The first artist Jenny and I talked to was Kimberly Simpson, who led participants on a bike tour of toxic "hot spots" around Brooklyn, where St. Agnieska, patron saint of the waterfront, had been making appearances. We weren't on bikes, I actually haven't been on one for eight years or so, so we treked all the way across Williamsburg to see the altars she had put up.
Apparently, two kids came up to the group on the first stop of their tour, saw them all gathered around these altars and asked her what happened there. By choosing such a powerful cultural symbol, she was able to reach a much wider audience. Each of the altars had a card attached with information about the site and its significance to the neighborhood's environment. It was powerful. By the way, the woman with the video camera in the picture above is just as awesome as her hair. We got into a really interesting conversation about new media art. She had just been to see the Dada exhibit at the MOMA and came out totally inspired, and rather critical of new media.
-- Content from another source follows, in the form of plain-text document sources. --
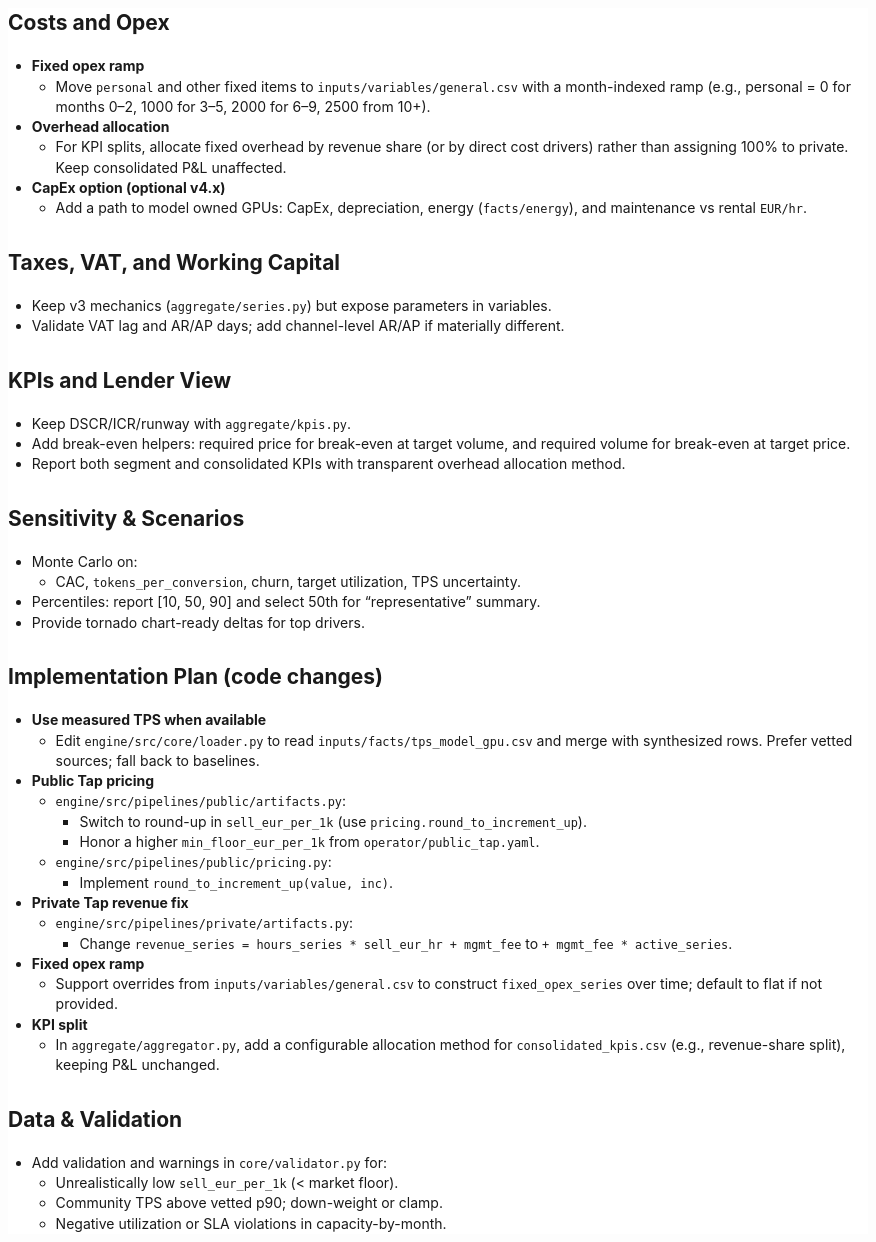 ## Costs and Opex
- **Fixed opex ramp**
  - Move `personal` and other fixed items to `inputs/variables/general.csv` with a month-indexed ramp (e.g., personal = 0 for months 0–2, 1000 for 3–5, 2000 for 6–9, 2500 from 10+).
- **Overhead allocation**
  - For KPI splits, allocate fixed overhead by revenue share (or by direct cost drivers) rather than assigning 100% to private. Keep consolidated P&L unaffected.
- **CapEx option (optional v4.x)**
  - Add a path to model owned GPUs: CapEx, depreciation, energy (`facts/energy`), and maintenance vs rental `EUR/hr`.

## Taxes, VAT, and Working Capital
- Keep v3 mechanics (`aggregate/series.py`) but expose parameters in variables.
- Validate VAT lag and AR/AP days; add channel-level AR/AP if materially different.

## KPIs and Lender View
- Keep DSCR/ICR/runway with `aggregate/kpis.py`.
- Add break-even helpers: required price for break-even at target volume, and required volume for break-even at target price.
- Report both segment and consolidated KPIs with transparent overhead allocation method.

## Sensitivity & Scenarios
- Monte Carlo on:
  - CAC, `tokens_per_conversion`, churn, target utilization, TPS uncertainty.
- Percentiles: report [10, 50, 90] and select 50th for “representative” summary.
- Provide tornado chart-ready deltas for top drivers.

## Implementation Plan (code changes)
- **Use measured TPS when available**
  - Edit `engine/src/core/loader.py` to read `inputs/facts/tps_model_gpu.csv` and merge with synthesized rows. Prefer vetted sources; fall back to baselines.
- **Public Tap pricing**
  - `engine/src/pipelines/public/artifacts.py`:
    - Switch to round-up in `sell_eur_per_1k` (use `pricing.round_to_increment_up`).
    - Honor a higher `min_floor_eur_per_1k` from `operator/public_tap.yaml`.
  - `engine/src/pipelines/public/pricing.py`:
    - Implement `round_to_increment_up(value, inc)`.
- **Private Tap revenue fix**
  - `engine/src/pipelines/private/artifacts.py`:
    - Change `revenue_series = hours_series * sell_eur_hr + mgmt_fee` to `+ mgmt_fee * active_series`.
- **Fixed opex ramp**
  - Support overrides from `inputs/variables/general.csv` to construct `fixed_opex_series` over time; default to flat if not provided.
- **KPI split**
  - In `aggregate/aggregator.py`, add a configurable allocation method for `consolidated_kpis.csv` (e.g., revenue-share split), keeping P&L unchanged.

## Data & Validation
- Add validation and warnings in `core/validator.py` for:
  - Unrealistically low `sell_eur_per_1k` (< market floor).
  - Community TPS above vetted p90; down-weight or clamp.
  - Negative utilization or SLA violations in capacity-by-month.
A lot of the work she had seen or heard about seemed more like a "pastiche of older, pioneering works" rather than innovation in its own right. "Even looking at innovative works from the fifties, they still look new," she said, "because no one has done something more exciting since." I've been feeling a little frustrated with the post-modern aestethic of meaningful meaninglessness, and it was very validating to have someone criticize it intelligently, rather than blindly accept that everything sort of novel technologically as fascinating and innovative.
Call me bitter, but I sometimes wonder if there's a finite amount of original ideas. And maybe we've run out. Maybe the reason that the new digitized art world is obsessed with remixing and reimagining the work is partially because we're still dealing with new technology, but maybe because there aren't any new stories to tell or places to go. We live in such a self-reflexive culture, where everything is networked, referenced, and nuanced with cultural baggage. As a pop-culture fiend, I find myself completely overwhelmed by references in New York City. It seems like every street I walk down, every building or corner is already so chock full of characters or songs or stories that I find myself almost trapped by them. At times it's fun, like wanting to sing "Feelin' Groovy" while dancing down the 59th Street Bridge, but at the same time I'm trying to create my own stories, my own art, and its richness is stifling.
So far, the most original piece I've conceived is a slideshow of the massive spiderbite I got on the back of my hand a few days ago. Here's probably the ickiest and most impressive one. (slideshow to follow eventually! If you have background music suggestions, let me know)
Hope ya'll like the new blog title. I said two pretty spectacular things yesterday - "Drinking Mochas Makes My Kidneys Feel Better" - which made sense in context, at least to me; and the new title, for which I need to partially credit late night subway riding. I could pretend it's a comment on cultural density and remixing of old ideas to call them new, but really I was just talking without thinking. Again.